Es una ley necesaria de una historia como la mía que las personas relacionadas con ella aparezcan cuando el curso de los acontecimientos los alcanzan; ellos van y vienen, no al antojo de mi parcialidad personal, sino por el derecho de su relación directa con las circunstancias que se han de precisar. Por esta razón Pesca, lo mismo que mi madre y mi hermana, han quedado lejos, al fondo de este relato. Mis visitas a la casa de Hampstead; la creencia de mi madre en la privación de Laura de su identidad que la conspiración había consumido; mis esfuerzos vanos por derrotar el prejuicio del que su celoso efecto para mí las mantenía partidarias; la necesidad dolorosa, que aquel prejuicio me imponía de ocultarles mi matrimonio hasta que ellas pudieran hacer justicia a mi mujer… todos estos pequeños incidentes domésticos no se han contado porque no eran esenciales para el interés principal de la historia. No añadieron nada a mis ansiedades ni amargaron más mis contratiempos. El desarrollo pertinaz de los acontecimientos los ha pasado, inexorable, de largo.

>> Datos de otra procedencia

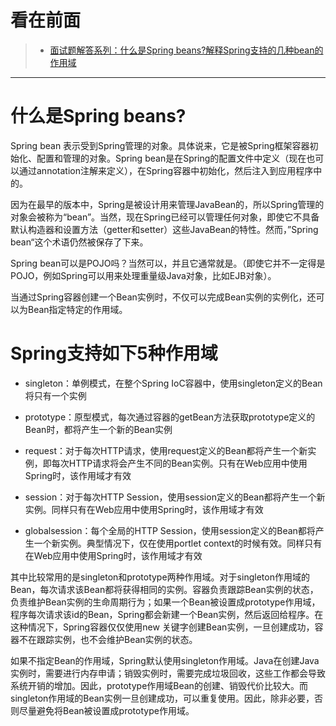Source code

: 看在前面
====

> * <a href="https://blog.csdn.net/AD_plus/article/details/97936209">面试题解答系列：什么是Spring beans?解释Spring支持的几种bean的作用域</a>

------

什么是Spring beans?
====

Spring bean 表示受到Spring管理的对象。具体说来，它是被Spring框架容器初始化、配置和管理的对象。Spring bean是在Spring的配置文件中定义（现在也可以通过annotation注解来定义），在Spring容器中初始化，然后注入到应用程序中的。

因为在最早的版本中，Spring是被设计用来管理JavaBean的，所以Spring管理的对象会被称为“bean”。当然，现在Spring已经可以管理任何对象，即使它不具备默认构造器和设置方法（getter和setter）这些JavaBean的特性。然而，”Spring bean“这个术语仍然被保存了下来。

Spring bean可以是POJO吗？当然可以，并且它通常就是。（即使它并不一定得是POJO，例如Spring可以用来处理重量级Java对象，比如EJB对象）。

当通过Spring容器创建一个Bean实例时，不仅可以完成Bean实例的实例化，还可以为Bean指定特定的作用域。

Spring支持如下5种作用域
====

* singleton：单例模式，在整个Spring IoC容器中，使用singleton定义的Bean将只有一个实例

* prototype：原型模式，每次通过容器的getBean方法获取prototype定义的Bean时，都将产生一个新的Bean实例

* request：对于每次HTTP请求，使用request定义的Bean都将产生一个新实例，即每次HTTP请求将会产生不同的Bean实例。只有在Web应用中使用Spring时，该作用域才有效

* session：对于每次HTTP Session，使用session定义的Bean都将产生一个新实例。同样只有在Web应用中使用Spring时，该作用域才有效

* globalsession：每个全局的HTTP Session，使用session定义的Bean都将产生一个新实例。典型情况下，仅在使用portlet context的时候有效。同样只有在Web应用中使用Spring时，该作用域才有效

其中比较常用的是singleton和prototype两种作用域。对于singleton作用域的Bean，每次请求该Bean都将获得相同的实例。容器负责跟踪Bean实例的状态，负责维护Bean实例的生命周期行为；如果一个Bean被设置成prototype作用域，程序每次请求该id的Bean，Spring都会新建一个Bean实例，然后返回给程序。在这种情况下，Spring容器仅仅使用new 关键字创建Bean实例，一旦创建成功，容器不在跟踪实例，也不会维护Bean实例的状态。

如果不指定Bean的作用域，Spring默认使用singleton作用域。Java在创建Java实例时，需要进行内存申请；销毁实例时，需要完成垃圾回收，这些工作都会导致系统开销的增加。因此，prototype作用域Bean的创建、销毁代价比较大。而singleton作用域的Bean实例一旦创建成功，可以重复使用。因此，除非必要，否则尽量避免将Bean被设置成prototype作用域。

Por la misma razón no he dicho aquí nada sobre el consuelo que encontré en el afecto fraternal de Pesca por mí, cuando volví a verlo después del repentino final de mi residencia en Limmeridge. No he mencionado la lealtad que me mostró mi cariñoso amigo acompañándome hasta el embarcadero cuando me marchaba a América Central; ni la explosión estridente de júbilo con que me recibió cuando nos encontramos en Londres de nuevo. Si me hubiese parecido justificado aceptar las ofertas de empleo que él me hizo, a mi regreso, ya habría reaparecido hace mucho tiempo. Pero, aunque yo sabía que podía confiar en su honor y en su valentía incondicionalmente, no tenía la misma seguridad en lo que concernía a su discreción; y por esta razón únicamente, continuaba sólo el curso de mis investigaciones. Ahora debe quedar claro que Pesca no estaba apartado de toda relación conmigo ni con mis intereses, si bien hasta ahora estaba apartado de toda relación con el avance de este relato. Seguía siendo mi amigo, tan bueno y tan comprensivo como lo había sido siempre en su vida.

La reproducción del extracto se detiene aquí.